Tuesday, May 25

"Let love be your only debt."

Today was a beautiful beginning, unexpected and so perfect. It was day 1 as a realtor. SO cool and SO exciting. Even the paperwork and faxing and typing and reading, it was so exciting for me. Even though I am failing at my listing presentation tonight, I'm excited for all I'm going to do in this field. It was also the start of something new.

After a long discussion last night it was clear that Trey and I felt the complete same. A year ago, we didn't get our "new" relationship. We got someone to hold on to in times of extreme heartache and a safety in the storm. At the time, last summer, a lot was going on. We agreed that it was a mess. Both of us can't make out our summers, they're such a blur. We lost the new exciting relationship feeling before we even really felt it. It was SO hard to come to that conclusion, but it was so necessary to see it for ourselves. I wanted it. I wanted to feel something beautiful and different again. I suggested something of a list of how to make our relationship new. We collaborated on things we hoped and wanted for us. It's been back and forth from midnight until now. We created a solid list that I feel will change us.
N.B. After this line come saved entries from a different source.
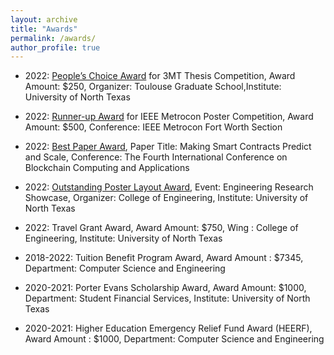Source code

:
 ```yaml
---
layout: archive
title: "Awards"
permalink: /awards/
author_profile: true
---
```



*	2022: [People’s Choice Award](https://drive.google.com/file/d/15GO9zgmU6u_TfrCVObSXM1O_1iAbJuyw/view?usp=share_link) for 3MT Thesis Competition, Award Amount: $250, Organizer: Toulouse Graduate School,Institute: University of North Texas

*	2022: [Runner-up Award](https://drive.google.com/file/d/1heH38istR5hMEj1NXdev9kd1IxjM_uxD/view?usp=share_link) for IEEE Metrocon Poster Competition, Award Amount: $500, Conference: IEEE Metrocon Fort Worth Section

*	2022: [Best Paper Award](https://drive.google.com/file/d/1kHi8utlZF39EGl7DWoMr1SIWtDJ97DDR/view?usp=share_link), Paper Title: Making Smart Contracts Predict and Scale, Conference: The Fourth International Conference on Blockchain Computing and Applications

*	2022: [Outstanding Poster Layout Award](https://drive.google.com/file/d/14VUuAGE476MTMtwK7S3cKGSGkwcVHlf2/view?usp=share_link), Event: Engineering Research Showcase, Organizer: College of Engineering, Institute: University of North Texas

* 2022: Travel Grant Award, Award Amount: $750,  Wing : College of Engineering, Institute:  University of North Texas

* 2018-2022: Tuition Benefit Program Award, Award Amount : $7345, Department: Computer Science and Engineering

*	2020-2021: Porter Evans Scholarship Award, Award Amount: $1000,  Department: Student Financial Services, Institute: University of North Texas

* 2020-2021: Higher Education Emergency Relief Fund Award (HEERF), Award Amount : $1000, Department: Computer Science and Engineering
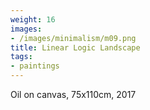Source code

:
 ```yaml
---
weight: 16
images:
- /images/minimalism/m09.png
title: Linear Logic Landscape
tags:
- paintings
---
```

Oil on canvas, 75x110cm, 2017

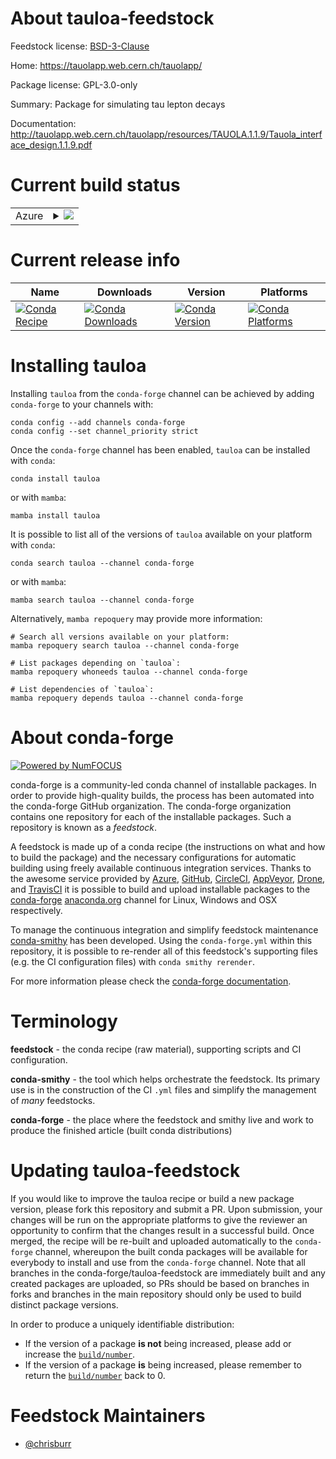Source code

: About tauloa-feedstock
======================

Feedstock license: [BSD-3-Clause](https://github.com/conda-forge/tauloa-feedstock/blob/main/LICENSE.txt)

Home: https://tauolapp.web.cern.ch/tauolapp/

Package license: GPL-3.0-only

Summary: Package for simulating tau lepton decays

Documentation: http://tauolapp.web.cern.ch/tauolapp/resources/TAUOLA.1.1.9/Tauola_interface_design.1.1.9.pdf

Current build status
====================


<table>
    
  <tr>
    <td>Azure</td>
    <td>
      <details>
        <summary>
          <a href="https://dev.azure.com/conda-forge/feedstock-builds/_build/latest?definitionId=12792&branchName=main">
            <img src="https://dev.azure.com/conda-forge/feedstock-builds/_apis/build/status/tauloa-feedstock?branchName=main">
          </a>
        </summary>
        <table>
          <thead><tr><th>Variant</th><th>Status</th></tr></thead>
          <tbody><tr>
              <td>linux_64</td>
              <td>
                <a href="https://dev.azure.com/conda-forge/feedstock-builds/_build/latest?definitionId=12792&branchName=main">
                  <img src="https://dev.azure.com/conda-forge/feedstock-builds/_apis/build/status/tauloa-feedstock?branchName=main&jobName=linux&configuration=linux%20linux_64_" alt="variant">
                </a>
              </td>
            </tr><tr>
              <td>linux_aarch64</td>
              <td>
                <a href="https://dev.azure.com/conda-forge/feedstock-builds/_build/latest?definitionId=12792&branchName=main">
                  <img src="https://dev.azure.com/conda-forge/feedstock-builds/_apis/build/status/tauloa-feedstock?branchName=main&jobName=linux&configuration=linux%20linux_aarch64_" alt="variant">
                </a>
              </td>
            </tr><tr>
              <td>linux_ppc64le</td>
              <td>
                <a href="https://dev.azure.com/conda-forge/feedstock-builds/_build/latest?definitionId=12792&branchName=main">
                  <img src="https://dev.azure.com/conda-forge/feedstock-builds/_apis/build/status/tauloa-feedstock?branchName=main&jobName=linux&configuration=linux%20linux_ppc64le_" alt="variant">
                </a>
              </td>
            </tr><tr>
              <td>osx_64</td>
              <td>
                <a href="https://dev.azure.com/conda-forge/feedstock-builds/_build/latest?definitionId=12792&branchName=main">
                  <img src="https://dev.azure.com/conda-forge/feedstock-builds/_apis/build/status/tauloa-feedstock?branchName=main&jobName=osx&configuration=osx%20osx_64_" alt="variant">
                </a>
              </td>
            </tr><tr>
              <td>osx_arm64</td>
              <td>
                <a href="https://dev.azure.com/conda-forge/feedstock-builds/_build/latest?definitionId=12792&branchName=main">
                  <img src="https://dev.azure.com/conda-forge/feedstock-builds/_apis/build/status/tauloa-feedstock?branchName=main&jobName=osx&configuration=osx%20osx_arm64_" alt="variant">
                </a>
              </td>
            </tr>
          </tbody>
        </table>
      </details>
    </td>
  </tr>
</table>

Current release info
====================

| Name | Downloads | Version | Platforms |
| --- | --- | --- | --- |
| [![Conda Recipe](https://img.shields.io/badge/recipe-tauloa-green.svg)](https://anaconda.org/conda-forge/tauloa) | [![Conda Downloads](https://img.shields.io/conda/dn/conda-forge/tauloa.svg)](https://anaconda.org/conda-forge/tauloa) | [![Conda Version](https://img.shields.io/conda/vn/conda-forge/tauloa.svg)](https://anaconda.org/conda-forge/tauloa) | [![Conda Platforms](https://img.shields.io/conda/pn/conda-forge/tauloa.svg)](https://anaconda.org/conda-forge/tauloa) |

Installing tauloa
=================

Installing `tauloa` from the `conda-forge` channel can be achieved by adding `conda-forge` to your channels with:

```
conda config --add channels conda-forge
conda config --set channel_priority strict
```

Once the `conda-forge` channel has been enabled, `tauloa` can be installed with `conda`:

```
conda install tauloa
```

or with `mamba`:

```
mamba install tauloa
```

It is possible to list all of the versions of `tauloa` available on your platform with `conda`:

```
conda search tauloa --channel conda-forge
```

or with `mamba`:

```
mamba search tauloa --channel conda-forge
```

Alternatively, `mamba repoquery` may provide more information:

```
# Search all versions available on your platform:
mamba repoquery search tauloa --channel conda-forge

# List packages depending on `tauloa`:
mamba repoquery whoneeds tauloa --channel conda-forge

# List dependencies of `tauloa`:
mamba repoquery depends tauloa --channel conda-forge
```


About conda-forge
=================

[![Powered by
NumFOCUS](https://img.shields.io/badge/powered%20by-NumFOCUS-orange.svg?style=flat&colorA=E1523D&colorB=007D8A)](https://numfocus.org)

conda-forge is a community-led conda channel of installable packages.
In order to provide high-quality builds, the process has been automated into the
conda-forge GitHub organization. The conda-forge organization contains one repository
for each of the installable packages. Such a repository is known as a *feedstock*.

A feedstock is made up of a conda recipe (the instructions on what and how to build
the package) and the necessary configurations for automatic building using freely
available continuous integration services. Thanks to the awesome service provided by
[Azure](https://azure.microsoft.com/en-us/services/devops/), [GitHub](https://github.com/),
[CircleCI](https://circleci.com/), [AppVeyor](https://www.appveyor.com/),
[Drone](https://cloud.drone.io/welcome), and [TravisCI](https://travis-ci.com/)
it is possible to build and upload installable packages to the
[conda-forge](https://anaconda.org/conda-forge) [anaconda.org](https://anaconda.org/)
channel for Linux, Windows and OSX respectively.

To manage the continuous integration and simplify feedstock maintenance
[conda-smithy](https://github.com/conda-forge/conda-smithy) has been developed.
Using the ``conda-forge.yml`` within this repository, it is possible to re-render all of
this feedstock's supporting files (e.g. the CI configuration files) with ``conda smithy rerender``.

For more information please check the [conda-forge documentation](https://conda-forge.org/docs/).

Terminology
===========

**feedstock** - the conda recipe (raw material), supporting scripts and CI configuration.

**conda-smithy** - the tool which helps orchestrate the feedstock.
                   Its primary use is in the construction of the CI ``.yml`` files
                   and simplify the management of *many* feedstocks.

**conda-forge** - the place where the feedstock and smithy live and work to
                  produce the finished article (built conda distributions)


Updating tauloa-feedstock
=========================

If you would like to improve the tauloa recipe or build a new
package version, please fork this repository and submit a PR. Upon submission,
your changes will be run on the appropriate platforms to give the reviewer an
opportunity to confirm that the changes result in a successful build. Once
merged, the recipe will be re-built and uploaded automatically to the
`conda-forge` channel, whereupon the built conda packages will be available for
everybody to install and use from the `conda-forge` channel.
Note that all branches in the conda-forge/tauloa-feedstock are
immediately built and any created packages are uploaded, so PRs should be based
on branches in forks and branches in the main repository should only be used to
build distinct package versions.

In order to produce a uniquely identifiable distribution:
 * If the version of a package **is not** being increased, please add or increase
   the [``build/number``](https://docs.conda.io/projects/conda-build/en/latest/resources/define-metadata.html#build-number-and-string).
 * If the version of a package **is** being increased, please remember to return
   the [``build/number``](https://docs.conda.io/projects/conda-build/en/latest/resources/define-metadata.html#build-number-and-string)
   back to 0.

Feedstock Maintainers
=====================

* [@chrisburr](https://github.com/chrisburr/)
Typically I would share it. I would copy and paste what we created right into this post, but it's for us. For Trey and I to revel in and to enjoy and grow from. I will share one of them, an ingenious rule Trey picked. "I want to kiss you like it's the first time and the last time every time." It seems small and insignificant, but boy it makes a difference. There's something so freeing about passion in its purest form: in a kiss between two lovers. I've never felt so connected with Trey, our bodies intertwined, time stopping, and no concern for anything around us. It changed everything between us, our whole manner was instantly improved. Saying goodbye was even harder, but it was okay because of what we had just shared. This looks like the beginning of a beautiful friendship. ;)

On another note, Glee was amazing and my title quote was inspired by something said at church about running up your debt on love which is in the Bible. (Romans 13:8) What an amazing way to live life. I think I'll do it.